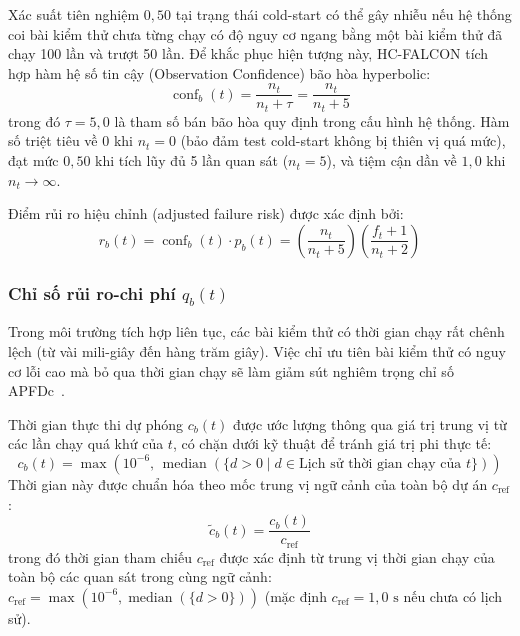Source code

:Xác suất tiên nghiệm $0{,}50$ tại trạng thái cold-start có thể gây nhiễu nếu hệ thống coi bài kiểm thử chưa từng chạy có độ nguy cơ ngang bằng một bài kiểm thử đã chạy 100 lần và trượt 50 lần. Để khắc phục hiện tượng này, HC-FALCON tích hợp hàm hệ số tin cậy (Observation Confidence) bão hòa hyperbolic:
\begin{equation}
\label{eq:confidence_tau}
\operatorname{conf}_b(t) = \frac{n_t}{n_t + \tau} = \frac{n_t}{n_t + 5}
\end{equation}
trong đó $\tau = 5{,}0$ là tham số bán bão hòa quy định trong cấu hình hệ thống. Hàm số triệt tiêu về $0$ khi $n_t = 0$ (bảo đảm test cold-start không bị thiên vị quá mức), đạt mức $0{,}50$ khi tích lũy đủ 5 lần quan sát ($n_t = 5$), và tiệm cận dần về $1{,}0$ khi $n_t \to \infty$.

Điểm rủi ro hiệu chỉnh (adjusted failure risk) được xác định bởi:
\begin{equation}
\label{eq:adjusted_risk}
r_b(t) = \operatorname{conf}_b(t) \cdot p_b(t) = \left(\frac{n_t}{n_t + 5}\right) \left(\frac{f_t + 1}{n_t + 2}\right)
\end{equation}

\subsubsection{Chỉ số rủi ro-chi phí \texorpdfstring{$q_b(t)$}{qb(t)}}
\label{subsubsec:risk_cost_score}

Trong môi trường tích hợp liên tục, các bài kiểm thử có thời gian chạy rất chênh lệch (từ vài mili-giây đến hàng trăm giây). Việc chỉ ưu tiên bài kiểm thử có nguy cơ lỗi cao mà bỏ qua thời gian chạy sẽ làm giảm sút nghiêm trọng chỉ số APFDc~\cite{elbaum2001incorporating}. 

Thời gian thực thi dự phóng $c_b(t)$ được ước lượng thông qua giá trị trung vị từ các lần chạy quá khứ của $t$, có chặn dưới kỹ thuật để tránh giá trị phi thực tế:
\begin{equation}
c_b(t) = \max\left(10^{-6}, \, \operatorname{median}\left(\{d > 0 \mid d \in \text{Lịch sử thời gian chạy của } t\}\right)\right)
\end{equation}
Thời gian này được chuẩn hóa theo mốc trung vị ngữ cảnh của toàn bộ dự án $c_{\text{ref}}$:
\begin{equation}
\label{eq:norm_cost}
\widetilde{c}_b(t) = \frac{c_b(t)}{c_{\text{ref}}}
\end{equation}
trong đó thời gian tham chiếu $c_{\text{ref}}$ được xác định từ trung vị thời gian chạy của toàn bộ các quan sát trong cùng ngữ cảnh: $c_{\text{ref}} = \max(10^{-6}, \operatorname{median}(\{d > 0\}))$ (mặc định $c_{\text{ref}} = 1{,}0\text{ s}$ nếu chưa có lịch sử).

━━━━

What you need to do |
From the material above, copy every line that has the word "median" in it.

Reply to the task |
c_b(t) = \max\left(10^{-6}, \, \operatorname{median}\left(\{d > 0 \mid d \in \text{Lịch sử thời gian chạy của } t\}\right)\right)
trong đó thời gian tham chiếu $c_{\text{ref}}$ được xác định từ trung vị thời gian chạy của toàn bộ các quan sát trong cùng ngữ cảnh: $c_{\text{ref}} = \max(10^{-6}, \operatorname{median}(\{d > 0\}))$ (mặc định $c_{\text{ref}} = 1{,}0\text{ s}$ nếu chưa có lịch sử).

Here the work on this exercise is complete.